ECONOMIA

Moraes ameaça afastar presidentes de tribunais e cobra explicações sobre supersalários após decisão do STF

6 de julho, 2026 | Por: Agência O Globo

Ministro dá prazo de 48 horas para sete TJs apresentarem folhas de pagamento e detalharem verbas pagas a magistrados

O ministro Alexandre de Moraes, durante sessão do STF — Foto: Nelson Jr./STF/26-04-2023

O ministro Alexandre de Moraes, do Supremo Tribunal Federal (STF), deu prazo de 48 horas para que os presidentes de sete Tribunais de Justiça prestem esclarecimentos sobre pagamentos feitos a magistrados após a decisão da Corte que restringiu os chamados “penduricalhos”.

Em despacho assinado nesta segunda-feira, Moraes determinou que os tribunais apresentem as folhas de pagamento dos últimos quatro meses e advertiu que o descumprimento da ordem poderá levar ao “imediato afastamento do cargo de direção”, além de responsabilização penal, civil e disciplinar.

A medida foi tomada após a divulgação de reportagem da Folha de S. Paulo apontando que tribunais estaduais teriam autorizado, em maio, pagamentos acima dos parâmetros fixados pelo Supremo no julgamento realizado em março deste ano.

No despacho, Moraes menciona expressamente a notícia e afirma que, “em tese”, os tribunais podem ter desrespeitado a decisão da Corte ao autorizar verbas remuneratórias e indenizatórias superiores ao teto constitucional. 

Foram intimados os presidentes dos Tribunais de Justiça do Distrito Federal, Goiás, Maranhão, Paraná, Rio de Janeiro, Rio Grande do Norte e Rondônia. A determinação é que todos sejam comunicados imediatamente, inclusive por meios eletrônicos.
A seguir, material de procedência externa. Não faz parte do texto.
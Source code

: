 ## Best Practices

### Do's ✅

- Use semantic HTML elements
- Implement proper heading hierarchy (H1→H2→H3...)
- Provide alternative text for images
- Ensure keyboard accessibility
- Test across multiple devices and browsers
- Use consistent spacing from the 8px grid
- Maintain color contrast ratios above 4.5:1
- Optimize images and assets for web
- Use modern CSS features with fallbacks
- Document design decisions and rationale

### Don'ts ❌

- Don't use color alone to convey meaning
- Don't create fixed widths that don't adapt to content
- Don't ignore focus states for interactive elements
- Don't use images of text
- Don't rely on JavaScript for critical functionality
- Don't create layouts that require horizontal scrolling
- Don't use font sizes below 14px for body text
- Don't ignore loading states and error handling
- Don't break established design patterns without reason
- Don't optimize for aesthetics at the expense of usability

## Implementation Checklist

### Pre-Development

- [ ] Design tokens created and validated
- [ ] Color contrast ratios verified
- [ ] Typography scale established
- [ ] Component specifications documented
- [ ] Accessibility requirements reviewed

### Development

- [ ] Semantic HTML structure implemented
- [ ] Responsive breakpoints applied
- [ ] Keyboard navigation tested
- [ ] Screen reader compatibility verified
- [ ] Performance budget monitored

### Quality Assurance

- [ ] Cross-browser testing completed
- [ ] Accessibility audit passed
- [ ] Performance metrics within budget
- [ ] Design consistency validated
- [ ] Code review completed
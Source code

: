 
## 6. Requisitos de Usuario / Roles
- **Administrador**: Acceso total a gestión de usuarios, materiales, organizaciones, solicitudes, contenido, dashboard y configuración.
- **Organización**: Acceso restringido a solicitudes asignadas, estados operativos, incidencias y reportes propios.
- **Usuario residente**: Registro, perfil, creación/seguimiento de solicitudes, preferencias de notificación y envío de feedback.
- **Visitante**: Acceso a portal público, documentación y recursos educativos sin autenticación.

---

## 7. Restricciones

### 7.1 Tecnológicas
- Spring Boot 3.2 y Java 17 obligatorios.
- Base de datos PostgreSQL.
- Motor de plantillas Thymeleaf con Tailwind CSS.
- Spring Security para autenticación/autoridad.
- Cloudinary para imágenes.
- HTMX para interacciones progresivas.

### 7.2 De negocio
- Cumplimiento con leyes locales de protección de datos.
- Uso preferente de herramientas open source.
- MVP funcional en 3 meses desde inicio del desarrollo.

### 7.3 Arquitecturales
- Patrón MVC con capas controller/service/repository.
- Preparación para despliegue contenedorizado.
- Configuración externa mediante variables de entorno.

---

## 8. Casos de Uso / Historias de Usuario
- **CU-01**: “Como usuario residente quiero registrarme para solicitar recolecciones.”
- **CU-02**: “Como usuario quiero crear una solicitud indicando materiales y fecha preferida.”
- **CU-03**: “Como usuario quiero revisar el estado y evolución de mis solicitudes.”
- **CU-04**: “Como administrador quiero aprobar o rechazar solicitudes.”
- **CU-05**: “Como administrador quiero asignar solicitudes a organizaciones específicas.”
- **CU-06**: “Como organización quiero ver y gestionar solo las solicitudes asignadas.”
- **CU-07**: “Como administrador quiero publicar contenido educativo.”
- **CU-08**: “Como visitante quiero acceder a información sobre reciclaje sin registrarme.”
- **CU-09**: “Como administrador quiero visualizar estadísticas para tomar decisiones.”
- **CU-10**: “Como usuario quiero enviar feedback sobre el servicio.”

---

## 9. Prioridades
Na decisão, Moraes exige que os tribunais encaminhem informações detalhadas sobre todos os valores pagos a magistrados da ativa, aposentados e pensionistas entre abril e julho deste ano, discriminando separadamente as verbas remuneratórias e indenizatórias. Também determinou o envio das folhas de pagamento referentes ao período.

A Procuradoria-Geral da República (PGR) foi intimada a acompanhar o caso. Na semana passada, em decisão tomada após julgamento realizado no plenário virtual, a Corte decidiu liberar parte dos pagamentos de gratificações e verbas indenizatórias, três meses depois de impor um teto de 35% dos salários dos magistrados e integrantes de ministérios públicos para os pagamentos extras.

Os ministros acolheram pedidos da Procuradoria-Geral da República e fizeram ajustes na tese que limitou esses pagamentos para carreiras do Judiciário, flexibilizando em alguns casos, como valores já reconhecidos e a indenização por plantões em casos específicos.